In the two long peasant memoirs, Margachev’s and Yakov Dragunovsky’s, the acquiring of Tolstoyan illumination is inextricably linked with the First World War and the authors’ experiences on the battlefield. Particularly vivid is Dragunovsky’s juxtaposition of a horrifying battle – ‘death ... flying, roaring and exploding all around me’, men buried alive in the trenches, heads and limbs shattered – with a moment away from the human world: ‘Here beside us, above a little stream in the forest, a nightingale poured forth its silvery notes and trills all night long. In the backwaters of the stream, the frogs were croaking away, and they too appeared to be undisturbed by the senselessness of men.’

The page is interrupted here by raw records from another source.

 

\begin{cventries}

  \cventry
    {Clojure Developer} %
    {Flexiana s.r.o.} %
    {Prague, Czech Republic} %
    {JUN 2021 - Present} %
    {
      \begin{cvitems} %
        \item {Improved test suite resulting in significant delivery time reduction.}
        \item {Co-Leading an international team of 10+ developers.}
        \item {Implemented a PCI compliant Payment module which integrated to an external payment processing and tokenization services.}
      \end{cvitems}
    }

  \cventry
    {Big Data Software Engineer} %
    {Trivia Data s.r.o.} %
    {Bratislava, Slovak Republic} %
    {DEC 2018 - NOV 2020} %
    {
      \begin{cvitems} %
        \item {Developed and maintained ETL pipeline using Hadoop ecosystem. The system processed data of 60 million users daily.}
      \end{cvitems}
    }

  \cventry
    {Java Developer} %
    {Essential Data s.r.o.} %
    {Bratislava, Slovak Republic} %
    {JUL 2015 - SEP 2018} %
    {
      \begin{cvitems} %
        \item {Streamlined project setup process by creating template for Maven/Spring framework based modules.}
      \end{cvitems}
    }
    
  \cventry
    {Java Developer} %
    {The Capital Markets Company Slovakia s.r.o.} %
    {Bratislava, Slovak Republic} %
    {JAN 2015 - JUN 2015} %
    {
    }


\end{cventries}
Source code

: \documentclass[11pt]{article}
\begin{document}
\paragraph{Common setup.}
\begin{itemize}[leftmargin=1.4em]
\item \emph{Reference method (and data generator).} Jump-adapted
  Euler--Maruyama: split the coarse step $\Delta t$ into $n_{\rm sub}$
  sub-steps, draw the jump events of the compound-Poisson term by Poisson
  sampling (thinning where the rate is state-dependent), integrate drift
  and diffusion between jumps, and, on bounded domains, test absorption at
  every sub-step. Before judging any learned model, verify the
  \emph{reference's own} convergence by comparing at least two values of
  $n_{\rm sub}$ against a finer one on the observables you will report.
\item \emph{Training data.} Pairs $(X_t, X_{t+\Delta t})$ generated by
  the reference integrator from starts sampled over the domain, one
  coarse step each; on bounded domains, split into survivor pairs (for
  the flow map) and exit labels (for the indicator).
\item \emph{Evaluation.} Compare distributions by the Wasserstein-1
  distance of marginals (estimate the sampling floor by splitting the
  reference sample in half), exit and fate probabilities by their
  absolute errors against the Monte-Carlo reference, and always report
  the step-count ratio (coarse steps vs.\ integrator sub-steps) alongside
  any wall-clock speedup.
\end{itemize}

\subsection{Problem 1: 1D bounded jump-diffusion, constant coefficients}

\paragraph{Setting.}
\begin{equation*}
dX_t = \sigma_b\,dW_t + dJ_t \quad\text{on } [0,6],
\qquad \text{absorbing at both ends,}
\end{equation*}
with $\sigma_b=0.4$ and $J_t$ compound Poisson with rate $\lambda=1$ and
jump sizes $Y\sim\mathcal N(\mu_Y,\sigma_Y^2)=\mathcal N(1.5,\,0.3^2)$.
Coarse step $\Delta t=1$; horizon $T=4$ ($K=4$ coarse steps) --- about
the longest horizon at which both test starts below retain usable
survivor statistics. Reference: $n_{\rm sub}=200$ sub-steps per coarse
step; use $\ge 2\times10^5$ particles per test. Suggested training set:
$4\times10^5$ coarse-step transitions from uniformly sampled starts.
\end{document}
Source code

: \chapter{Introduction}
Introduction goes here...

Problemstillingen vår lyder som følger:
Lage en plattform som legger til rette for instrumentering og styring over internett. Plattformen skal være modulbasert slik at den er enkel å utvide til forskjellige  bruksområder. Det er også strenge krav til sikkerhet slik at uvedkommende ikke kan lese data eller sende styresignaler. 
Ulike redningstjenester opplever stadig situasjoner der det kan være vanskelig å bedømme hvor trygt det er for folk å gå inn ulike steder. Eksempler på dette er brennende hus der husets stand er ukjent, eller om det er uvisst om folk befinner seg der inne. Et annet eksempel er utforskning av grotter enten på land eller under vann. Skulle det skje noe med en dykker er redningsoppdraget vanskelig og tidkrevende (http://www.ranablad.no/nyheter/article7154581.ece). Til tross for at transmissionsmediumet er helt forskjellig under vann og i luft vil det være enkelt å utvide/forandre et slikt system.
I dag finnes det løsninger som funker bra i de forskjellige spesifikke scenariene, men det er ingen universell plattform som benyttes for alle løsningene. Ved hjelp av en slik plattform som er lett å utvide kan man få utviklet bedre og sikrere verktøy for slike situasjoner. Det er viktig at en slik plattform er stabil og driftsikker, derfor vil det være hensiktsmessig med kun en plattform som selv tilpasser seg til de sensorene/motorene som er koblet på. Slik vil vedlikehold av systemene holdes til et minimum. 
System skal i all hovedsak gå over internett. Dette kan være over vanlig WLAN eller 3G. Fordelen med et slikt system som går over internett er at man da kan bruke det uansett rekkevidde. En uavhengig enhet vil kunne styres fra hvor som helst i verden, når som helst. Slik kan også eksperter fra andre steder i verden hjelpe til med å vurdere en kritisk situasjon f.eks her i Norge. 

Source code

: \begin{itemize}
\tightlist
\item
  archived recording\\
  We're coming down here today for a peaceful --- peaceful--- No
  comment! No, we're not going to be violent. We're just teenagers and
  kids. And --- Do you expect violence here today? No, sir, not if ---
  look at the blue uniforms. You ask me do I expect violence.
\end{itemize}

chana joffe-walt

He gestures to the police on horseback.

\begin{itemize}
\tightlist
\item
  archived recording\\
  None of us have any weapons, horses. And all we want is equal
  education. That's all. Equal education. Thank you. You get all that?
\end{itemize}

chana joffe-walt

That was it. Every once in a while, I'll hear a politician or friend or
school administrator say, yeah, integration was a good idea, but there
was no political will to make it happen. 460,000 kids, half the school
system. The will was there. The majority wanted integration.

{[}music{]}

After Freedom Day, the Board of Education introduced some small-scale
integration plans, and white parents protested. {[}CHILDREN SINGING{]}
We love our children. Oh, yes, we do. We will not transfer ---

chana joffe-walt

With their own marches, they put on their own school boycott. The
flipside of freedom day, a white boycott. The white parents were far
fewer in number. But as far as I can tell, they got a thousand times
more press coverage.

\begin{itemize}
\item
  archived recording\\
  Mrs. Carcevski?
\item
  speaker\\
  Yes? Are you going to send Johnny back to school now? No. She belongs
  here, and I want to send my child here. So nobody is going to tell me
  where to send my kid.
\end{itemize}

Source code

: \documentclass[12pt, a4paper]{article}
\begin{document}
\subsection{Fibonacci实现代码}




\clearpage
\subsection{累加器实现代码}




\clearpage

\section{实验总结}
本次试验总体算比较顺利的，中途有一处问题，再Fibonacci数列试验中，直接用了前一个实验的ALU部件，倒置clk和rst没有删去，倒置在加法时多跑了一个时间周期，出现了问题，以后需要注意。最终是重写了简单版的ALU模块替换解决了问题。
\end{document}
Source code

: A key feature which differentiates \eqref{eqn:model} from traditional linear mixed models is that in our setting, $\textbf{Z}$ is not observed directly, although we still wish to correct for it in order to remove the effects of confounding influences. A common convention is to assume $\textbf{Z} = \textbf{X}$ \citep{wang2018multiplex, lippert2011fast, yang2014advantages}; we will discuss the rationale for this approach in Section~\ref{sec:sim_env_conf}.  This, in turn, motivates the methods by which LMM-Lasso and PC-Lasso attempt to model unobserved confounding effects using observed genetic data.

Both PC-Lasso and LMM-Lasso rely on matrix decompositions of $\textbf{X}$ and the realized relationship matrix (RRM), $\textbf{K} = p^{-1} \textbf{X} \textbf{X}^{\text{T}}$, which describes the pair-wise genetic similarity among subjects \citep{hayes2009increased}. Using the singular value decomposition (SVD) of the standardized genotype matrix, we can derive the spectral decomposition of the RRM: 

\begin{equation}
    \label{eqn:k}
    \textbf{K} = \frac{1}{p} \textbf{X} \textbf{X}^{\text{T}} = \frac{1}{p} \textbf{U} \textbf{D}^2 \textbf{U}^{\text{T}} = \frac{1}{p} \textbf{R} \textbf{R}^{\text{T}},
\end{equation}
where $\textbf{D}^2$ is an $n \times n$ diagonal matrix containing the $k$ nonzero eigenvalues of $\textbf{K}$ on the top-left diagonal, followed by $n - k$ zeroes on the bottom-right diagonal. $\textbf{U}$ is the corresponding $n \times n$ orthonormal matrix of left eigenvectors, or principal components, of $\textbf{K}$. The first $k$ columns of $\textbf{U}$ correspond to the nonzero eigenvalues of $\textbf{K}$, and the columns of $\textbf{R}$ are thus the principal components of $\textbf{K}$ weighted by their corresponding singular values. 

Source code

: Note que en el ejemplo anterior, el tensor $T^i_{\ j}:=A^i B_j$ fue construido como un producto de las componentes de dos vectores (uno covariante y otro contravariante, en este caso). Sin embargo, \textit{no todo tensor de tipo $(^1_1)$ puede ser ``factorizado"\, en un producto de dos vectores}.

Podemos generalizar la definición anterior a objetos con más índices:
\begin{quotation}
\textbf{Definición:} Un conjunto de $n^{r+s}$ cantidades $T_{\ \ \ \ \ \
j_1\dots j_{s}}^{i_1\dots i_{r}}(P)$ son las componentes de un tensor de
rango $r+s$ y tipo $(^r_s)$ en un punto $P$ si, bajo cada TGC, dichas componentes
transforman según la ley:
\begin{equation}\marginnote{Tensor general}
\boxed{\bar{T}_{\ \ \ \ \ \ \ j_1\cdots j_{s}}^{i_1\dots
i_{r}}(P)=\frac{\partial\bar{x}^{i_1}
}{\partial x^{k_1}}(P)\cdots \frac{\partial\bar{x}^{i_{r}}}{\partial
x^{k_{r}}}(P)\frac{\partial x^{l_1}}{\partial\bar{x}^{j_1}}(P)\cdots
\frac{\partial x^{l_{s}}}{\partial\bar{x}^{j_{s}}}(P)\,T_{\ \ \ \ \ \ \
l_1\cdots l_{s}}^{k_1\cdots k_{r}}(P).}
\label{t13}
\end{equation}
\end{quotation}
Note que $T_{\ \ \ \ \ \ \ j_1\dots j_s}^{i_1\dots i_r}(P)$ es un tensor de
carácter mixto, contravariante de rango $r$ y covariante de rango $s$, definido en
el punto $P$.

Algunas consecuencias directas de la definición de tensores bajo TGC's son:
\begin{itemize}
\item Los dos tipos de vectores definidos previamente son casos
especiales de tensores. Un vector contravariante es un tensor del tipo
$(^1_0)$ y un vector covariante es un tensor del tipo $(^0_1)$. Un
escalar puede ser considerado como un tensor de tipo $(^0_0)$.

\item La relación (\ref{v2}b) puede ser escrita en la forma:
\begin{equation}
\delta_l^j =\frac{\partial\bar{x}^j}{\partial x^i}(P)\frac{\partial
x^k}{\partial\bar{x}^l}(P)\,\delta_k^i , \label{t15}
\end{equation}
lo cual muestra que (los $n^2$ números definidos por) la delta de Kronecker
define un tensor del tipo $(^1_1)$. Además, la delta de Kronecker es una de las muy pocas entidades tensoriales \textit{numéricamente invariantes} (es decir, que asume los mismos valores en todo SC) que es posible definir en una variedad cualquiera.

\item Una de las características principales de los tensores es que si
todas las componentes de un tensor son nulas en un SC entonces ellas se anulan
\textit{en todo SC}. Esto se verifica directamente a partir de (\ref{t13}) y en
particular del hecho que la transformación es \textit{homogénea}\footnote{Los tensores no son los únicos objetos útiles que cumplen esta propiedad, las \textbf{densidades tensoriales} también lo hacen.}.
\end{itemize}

Morgachev’s memoir includes a fascinating account of the unusual childhood and youth of a peasant orphan who, with his brother, received a substantial inheritance – 32 acres of land – from his grandfather; and both he and Yakov Dragunovsky provide descriptions of courtship and marriage that will be of considerable interest to students of the peasantry. Indeed, the subject of women, particularly wives, is a real preoccupation in Morgachev’s writing. The problem, in his experience, was that women were incapable of rising above individual and family interests to appreciate communal principles, and as a result, the commune kept being pulled down to their level. ‘I don’t know whether I am right, but all that has left within me a feeling of bitterness and lack of respect toward women, even though I know they are not all like that: there were some who could be considered equal comrades in our work.’ Alas, Morgachev’s own wife was not one of these. Though they lived together for almost sixty years, much of the time in communes, she never shared his principles and Morgachev, for his part, ‘felt cramped’ by the narrowness of family life.

Like Mazurin, Morgachev was arrested in 1936 and spent ten years in labour camps. Perhaps the most eloquent statement in the book about the Tolstoyan experiments of the Twenties and Thirties is his appeal (or demand) for rehabilitation, sent to the Prosecutor of the USSR in 1976.

We created a large agricultural communist economy, without any ‘mine’ but with everything in common, ours, without putting it off like the Communist Party till some time in the future. We did it right then, at that time, and we paid very dear for it with the lives of commune members. Very few friends and followers of Tolstoy are still alive. We were cruelly beaten for that peaceful, human ideal. Such an unparalleled commune in the Soviet Union ought to have been taken under the protection of the law as a model communist farm. But only a few rare animals and birds are under the protection of the law. I am a fortunate man! I am still alive after being arrested in 1936 ... I never admitted any guilt, since I had committed no crime, and I never signed the protocol of accusations. I accepted the teachings of Leo Tolstoy in 1915 during the First World War, and I have adhered to that ideal doctrine for sixty years. All men are brothers. I will take this teaching with me to Eternity ... Now I am 84 years old. Forty years have passed since my arrest, and thirty years since I served my sentence in the camps. I request that you rehabilitate me before I leave for Eternity.

Dmitry Morgachev was officially rehabilitated, along with Mazurin, in January 1977. He died the following year.